Poll Finds Little Support for Federal Role in Education
Americans are increasingly uncomfortable with the current federal role in public education, according to a poll released Wednesday.
Just 15 percent of respondents in a Gallup poll said the federal government – as opposed to state governments or local school boards – should have the greatest role in deciding what is taught in public schools.
Further, ratings for President Barack Obama’s handling of education policy were also down: 27 percent gave him either an “A” or a “B,” as compared to 41 percent who gave him those grades in 2011. His support remained high among Democrats, with 61 percent giving him an A or B, but dropped precipitously among Republicans: none gave him an A, and just 3 percent gave him a B.
The Gallup Group and Phi Delta Kappa, an international professional group for teachers and other educators, conducted the telephone poll of about 1,000 Americans in May and June. It was the 46th year of the poll.
Much of the opposition stemmed from the Common Core standards and the federal government’s role in implementing them.
Sixty percent of respondents opposed the standards, including 62 percent of parents of children in public school and 76 percent of Republicans.
“It’s pretty apparent that Common Core has become a polarizing term,” Kentucky Education Commissioner Terry Holliday said on a call with press Tuesday previewing the poll.
Among those opposed, 62 percent said the fact that “the federal government initiated the Common Core State Standards” was either a very or somewhat important factor in their opposition. Further, 68 percent cited the fact that “the Common Core State Standards will result in a national curriculum and national tests” as a very or somewhat important reason for their opposition.
The nonprofit Council of Chief State School Officers group came up with standards, a set of benchmarks of what students should know at each grade level in reading and math as opposed to a set curriculum.
The federal government did contribute funding to two testing consortia to develop the standardized tests children in many states will take. The Education Department has made the adoption of what it calls “college- and career-ready standards” a requirement for waivers of accountability standards under the No Child Left Behind education law (PL 107-110) or as a way to boost applications for Race to the Top grants.
“The rush to implement No Child Left Behind waiver requirements,” which require adoption of the standards, and, often, teacher evaluations based at least in part on students’ test scores, “has led the public to connect the Common Core with somewhat a federal overreach into public education,” Holliday said.

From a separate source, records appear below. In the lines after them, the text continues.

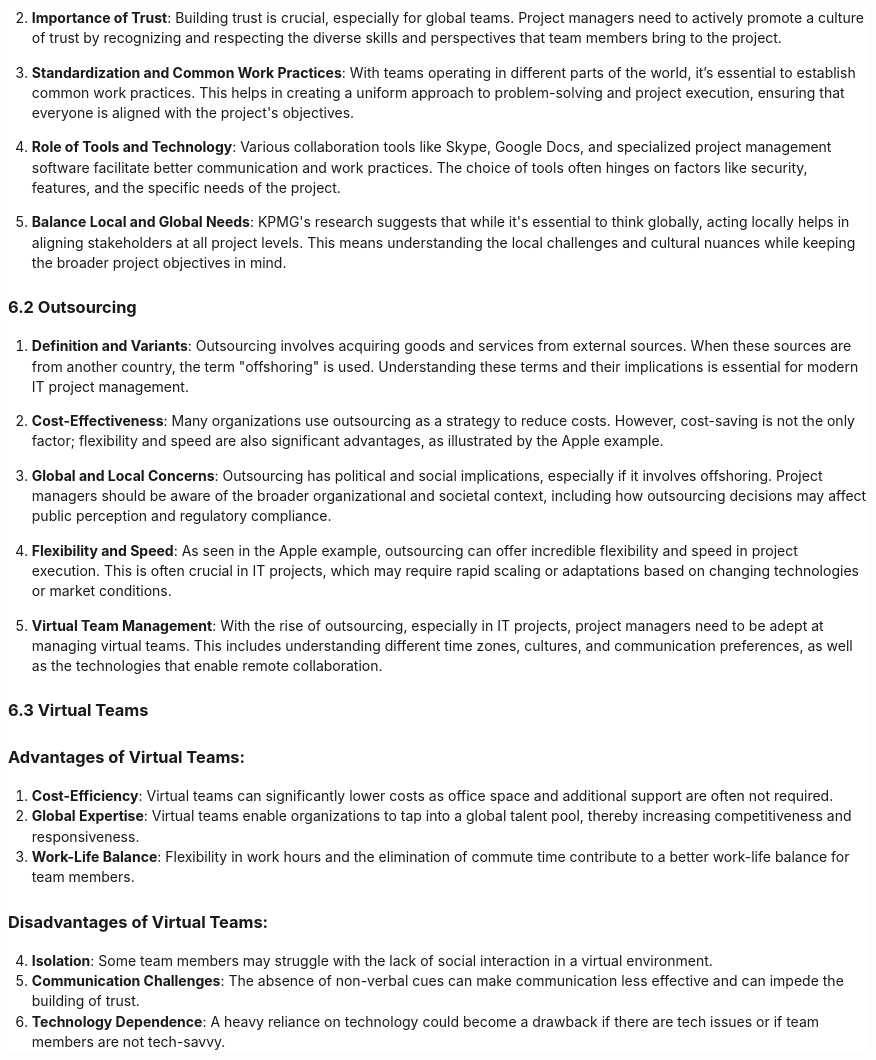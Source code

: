 2. **Importance of Trust**: Building trust is crucial, especially for global teams. Project managers need to actively promote a culture of trust by recognizing and respecting the diverse skills and perspectives that team members bring to the project.

3. **Standardization and Common Work Practices**: With teams operating in different parts of the world, it’s essential to establish common work practices. This helps in creating a uniform approach to problem-solving and project execution, ensuring that everyone is aligned with the project's objectives.

4. **Role of Tools and Technology**: Various collaboration tools like Skype, Google Docs, and specialized project management software facilitate better communication and work practices. The choice of tools often hinges on factors like security, features, and the specific needs of the project.

5. **Balance Local and Global Needs**: KPMG's research suggests that while it's essential to think globally, acting locally helps in aligning stakeholders at all project levels. This means understanding the local challenges and cultural nuances while keeping the broader project objectives in mind.

### 6.2 Outsourcing

1. **Definition and Variants**: Outsourcing involves acquiring goods and services from external sources. When these sources are from another country, the term "offshoring" is used. Understanding these terms and their implications is essential for modern IT project management.

2. **Cost-Effectiveness**: Many organizations use outsourcing as a strategy to reduce costs. However, cost-saving is not the only factor; flexibility and speed are also significant advantages, as illustrated by the Apple example.

3. **Global and Local Concerns**: Outsourcing has political and social implications, especially if it involves offshoring. Project managers should be aware of the broader organizational and societal context, including how outsourcing decisions may affect public perception and regulatory compliance.

4. **Flexibility and Speed**: As seen in the Apple example, outsourcing can offer incredible flexibility and speed in project execution. This is often crucial in IT projects, which may require rapid scaling or adaptations based on changing technologies or market conditions.

5. **Virtual Team Management**: With the rise of outsourcing, especially in IT projects, project managers need to be adept at managing virtual teams. This includes understanding different time zones, cultures, and communication preferences, as well as the technologies that enable remote collaboration.


### 6.3 Virtual Teams

### Advantages of Virtual Teams:
1. **Cost-Efficiency**: Virtual teams can significantly lower costs as office space and additional support are often not required.
2. **Global Expertise**: Virtual teams enable organizations to tap into a global talent pool, thereby increasing competitiveness and responsiveness.
3. **Work-Life Balance**: Flexibility in work hours and the elimination of commute time contribute to a better work-life balance for team members.

### Disadvantages of Virtual Teams:
4. **Isolation**: Some team members may struggle with the lack of social interaction in a virtual environment.
5. **Communication Challenges**: The absence of non-verbal cues can make communication less effective and can impede the building of trust.
6. **Technology Dependence**: A heavy reliance on technology could become a drawback if there are tech issues or if team members are not tech-savvy.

Common Core supporters, battling opposition from both conservative activist groups and teachers’ unions, are now trying to rally support from higher education leaders, former Republican governors and the business community. Three states – Indiana, Oklahoma and South Carolina – have dropped out of the Common Core since the start of the year, and litigation is pending in Louisiana.
Despite the opposition to the federal work with the Common Core, more respondents cited teachers’ opposition (76 percent) and limitations on teachers’ discretion in the classroom (77 percent) as very or somewhat important factors for their opposition.
Michael Feuer, dean of the Graduate School of Education and Human Development at George Washington University, said the struggle between high standards and teacher autonomy is not a new one.
“One of the main messages here is that the American education system is one that has struggled for probably now close to two centuries on finding some balance between a national ethos and standards that would apply for all our students, against the equally compelling notion that decisions are sometimes better made by teachers in their classrooms and not by centralized decisions,” he said on the media call.
Charter School Myths
Although the Gallup poll found broad support for charter schools – from 70 percent of respondents who heard an explanation that the schools are exempt from some regulations, and from 63 percent who did not receive that explanation – those polled held many inaccurate beliefs about the schools.
Only half of respondents knew that charter schools are public schools, though that is an improvement from 2006, when just 39 percent knew they were public.
Majorities of respondents also inaccurately believed that charter schools can charge tuition (57 percent) and that they can select students on the basis of ability (68 percent). Charter schools do not charge tuition, and those with more interested students than available seats must hold lotteries to fill slots.
Despite widespread support for charter schools, respondents did not similarly support vouchers, which use public money to help children in low-performing schools attend private schools. Just 37 percent backed vouchers. Republicans were the only group to support that proposal, and only by a four-percentage-point margin.
GOP education leaders have proposed funneling federal money that goes to low-income schools – commonly known as Title I funds – to states to be used to support voucher programs.